**** SOURCE DATA ****

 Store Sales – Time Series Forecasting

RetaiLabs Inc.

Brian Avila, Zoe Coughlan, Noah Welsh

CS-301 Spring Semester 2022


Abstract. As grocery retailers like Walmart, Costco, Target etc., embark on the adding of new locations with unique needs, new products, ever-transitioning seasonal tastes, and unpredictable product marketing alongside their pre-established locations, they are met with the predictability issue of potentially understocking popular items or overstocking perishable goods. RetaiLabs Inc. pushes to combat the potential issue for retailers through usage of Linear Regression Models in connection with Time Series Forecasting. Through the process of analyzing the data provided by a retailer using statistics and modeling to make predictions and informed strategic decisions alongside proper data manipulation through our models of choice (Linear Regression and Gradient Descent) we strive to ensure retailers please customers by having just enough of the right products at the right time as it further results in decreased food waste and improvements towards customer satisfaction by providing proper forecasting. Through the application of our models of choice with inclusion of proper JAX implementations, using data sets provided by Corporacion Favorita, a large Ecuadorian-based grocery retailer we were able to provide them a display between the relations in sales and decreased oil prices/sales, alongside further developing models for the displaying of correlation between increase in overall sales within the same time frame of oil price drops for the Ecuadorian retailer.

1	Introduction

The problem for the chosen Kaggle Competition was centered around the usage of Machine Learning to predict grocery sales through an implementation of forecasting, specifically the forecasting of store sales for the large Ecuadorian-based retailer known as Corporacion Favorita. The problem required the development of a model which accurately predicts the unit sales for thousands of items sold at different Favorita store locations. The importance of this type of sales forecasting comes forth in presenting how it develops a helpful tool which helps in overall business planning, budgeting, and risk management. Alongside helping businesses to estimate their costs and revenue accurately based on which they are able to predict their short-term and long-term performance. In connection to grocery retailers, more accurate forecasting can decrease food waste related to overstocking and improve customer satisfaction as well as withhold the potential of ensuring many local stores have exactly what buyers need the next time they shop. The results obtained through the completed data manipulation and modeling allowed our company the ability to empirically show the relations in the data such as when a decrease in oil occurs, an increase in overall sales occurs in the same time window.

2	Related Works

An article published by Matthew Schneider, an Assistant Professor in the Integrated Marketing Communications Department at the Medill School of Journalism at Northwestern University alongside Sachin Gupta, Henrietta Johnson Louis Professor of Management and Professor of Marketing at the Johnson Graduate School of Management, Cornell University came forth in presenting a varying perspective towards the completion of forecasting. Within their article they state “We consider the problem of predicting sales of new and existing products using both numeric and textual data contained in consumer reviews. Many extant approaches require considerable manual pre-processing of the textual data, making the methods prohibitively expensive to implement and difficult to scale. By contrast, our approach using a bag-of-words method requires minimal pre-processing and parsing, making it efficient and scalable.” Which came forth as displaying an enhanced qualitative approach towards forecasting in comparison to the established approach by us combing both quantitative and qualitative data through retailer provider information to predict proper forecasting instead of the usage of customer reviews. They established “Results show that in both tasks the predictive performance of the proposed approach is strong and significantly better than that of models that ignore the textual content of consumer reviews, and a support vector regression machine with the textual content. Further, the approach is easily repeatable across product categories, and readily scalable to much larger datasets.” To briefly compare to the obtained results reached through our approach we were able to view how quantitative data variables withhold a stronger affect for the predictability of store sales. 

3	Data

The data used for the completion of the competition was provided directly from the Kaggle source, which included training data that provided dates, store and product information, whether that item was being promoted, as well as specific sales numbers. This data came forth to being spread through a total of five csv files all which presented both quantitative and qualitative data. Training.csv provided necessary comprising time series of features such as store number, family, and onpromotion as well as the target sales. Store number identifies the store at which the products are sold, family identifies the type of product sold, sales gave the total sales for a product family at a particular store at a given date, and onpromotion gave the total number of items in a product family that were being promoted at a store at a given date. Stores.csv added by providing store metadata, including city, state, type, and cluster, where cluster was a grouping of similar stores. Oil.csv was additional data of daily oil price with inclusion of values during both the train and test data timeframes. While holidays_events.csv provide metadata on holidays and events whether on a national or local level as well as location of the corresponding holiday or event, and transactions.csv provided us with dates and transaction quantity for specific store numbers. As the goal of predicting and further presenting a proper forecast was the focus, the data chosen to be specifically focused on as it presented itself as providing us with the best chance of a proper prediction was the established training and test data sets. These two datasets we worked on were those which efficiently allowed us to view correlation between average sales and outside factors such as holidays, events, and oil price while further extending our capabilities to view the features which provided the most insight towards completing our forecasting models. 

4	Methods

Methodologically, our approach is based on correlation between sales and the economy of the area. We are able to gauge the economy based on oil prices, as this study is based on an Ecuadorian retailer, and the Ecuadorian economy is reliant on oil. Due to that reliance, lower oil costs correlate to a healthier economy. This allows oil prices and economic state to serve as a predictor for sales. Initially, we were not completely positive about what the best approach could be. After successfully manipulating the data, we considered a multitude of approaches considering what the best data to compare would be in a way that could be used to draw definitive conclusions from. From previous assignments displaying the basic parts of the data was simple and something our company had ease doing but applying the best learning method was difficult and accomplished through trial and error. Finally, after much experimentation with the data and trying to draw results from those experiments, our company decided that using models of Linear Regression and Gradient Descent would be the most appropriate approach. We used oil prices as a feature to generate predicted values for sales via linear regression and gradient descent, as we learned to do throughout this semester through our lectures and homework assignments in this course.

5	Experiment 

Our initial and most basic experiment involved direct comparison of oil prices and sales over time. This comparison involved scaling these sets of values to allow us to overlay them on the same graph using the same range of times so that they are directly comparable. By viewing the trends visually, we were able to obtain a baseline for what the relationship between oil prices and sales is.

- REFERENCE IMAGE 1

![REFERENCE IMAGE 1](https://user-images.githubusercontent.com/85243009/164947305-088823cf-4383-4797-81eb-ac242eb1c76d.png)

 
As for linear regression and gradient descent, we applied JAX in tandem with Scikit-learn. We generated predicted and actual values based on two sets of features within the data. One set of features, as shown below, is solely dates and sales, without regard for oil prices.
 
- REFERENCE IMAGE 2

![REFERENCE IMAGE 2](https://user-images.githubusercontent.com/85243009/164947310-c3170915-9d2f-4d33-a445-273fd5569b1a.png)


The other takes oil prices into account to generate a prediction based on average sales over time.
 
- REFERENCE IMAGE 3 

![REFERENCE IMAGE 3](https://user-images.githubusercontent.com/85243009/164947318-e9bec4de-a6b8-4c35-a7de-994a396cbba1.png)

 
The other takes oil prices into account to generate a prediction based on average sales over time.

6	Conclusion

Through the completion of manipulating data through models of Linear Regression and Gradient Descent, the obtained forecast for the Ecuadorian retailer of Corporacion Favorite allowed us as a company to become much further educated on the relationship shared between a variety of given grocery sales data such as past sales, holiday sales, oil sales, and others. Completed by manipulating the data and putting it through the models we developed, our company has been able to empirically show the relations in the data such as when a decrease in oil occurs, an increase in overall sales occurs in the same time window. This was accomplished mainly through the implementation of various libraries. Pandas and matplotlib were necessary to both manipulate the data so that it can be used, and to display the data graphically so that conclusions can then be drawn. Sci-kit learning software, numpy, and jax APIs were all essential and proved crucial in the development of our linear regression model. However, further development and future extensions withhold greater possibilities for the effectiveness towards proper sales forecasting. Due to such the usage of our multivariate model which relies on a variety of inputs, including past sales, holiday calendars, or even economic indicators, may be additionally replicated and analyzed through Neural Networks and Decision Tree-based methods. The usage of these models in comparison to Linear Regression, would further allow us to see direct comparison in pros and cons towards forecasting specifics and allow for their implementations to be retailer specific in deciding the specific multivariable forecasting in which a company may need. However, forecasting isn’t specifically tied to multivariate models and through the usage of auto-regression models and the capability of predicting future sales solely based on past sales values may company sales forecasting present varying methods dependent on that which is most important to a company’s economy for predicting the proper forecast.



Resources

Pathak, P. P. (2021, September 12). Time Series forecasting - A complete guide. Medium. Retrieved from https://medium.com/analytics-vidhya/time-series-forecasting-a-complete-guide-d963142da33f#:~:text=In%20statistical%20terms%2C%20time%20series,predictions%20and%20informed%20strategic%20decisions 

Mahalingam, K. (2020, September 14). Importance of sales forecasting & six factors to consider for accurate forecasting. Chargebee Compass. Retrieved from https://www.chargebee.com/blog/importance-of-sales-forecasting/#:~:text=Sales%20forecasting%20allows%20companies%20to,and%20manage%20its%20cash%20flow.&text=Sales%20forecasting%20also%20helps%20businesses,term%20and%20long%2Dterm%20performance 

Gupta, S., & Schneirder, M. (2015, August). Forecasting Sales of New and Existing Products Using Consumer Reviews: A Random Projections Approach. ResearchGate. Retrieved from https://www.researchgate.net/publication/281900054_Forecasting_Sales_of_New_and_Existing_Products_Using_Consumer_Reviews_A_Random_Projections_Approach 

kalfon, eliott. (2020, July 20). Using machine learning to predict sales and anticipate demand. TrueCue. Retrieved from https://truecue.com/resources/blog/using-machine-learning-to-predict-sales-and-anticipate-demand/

****

Set down exactly the lines from the start of the records to the line with "CS-301 Spring Semester 2022". Include that line, and add nothing more.

 Store Sales – Time Series Forecasting

RetaiLabs Inc.

Brian Avila, Zoe Coughlan, Noah Welsh

CS-301 Spring Semester 2022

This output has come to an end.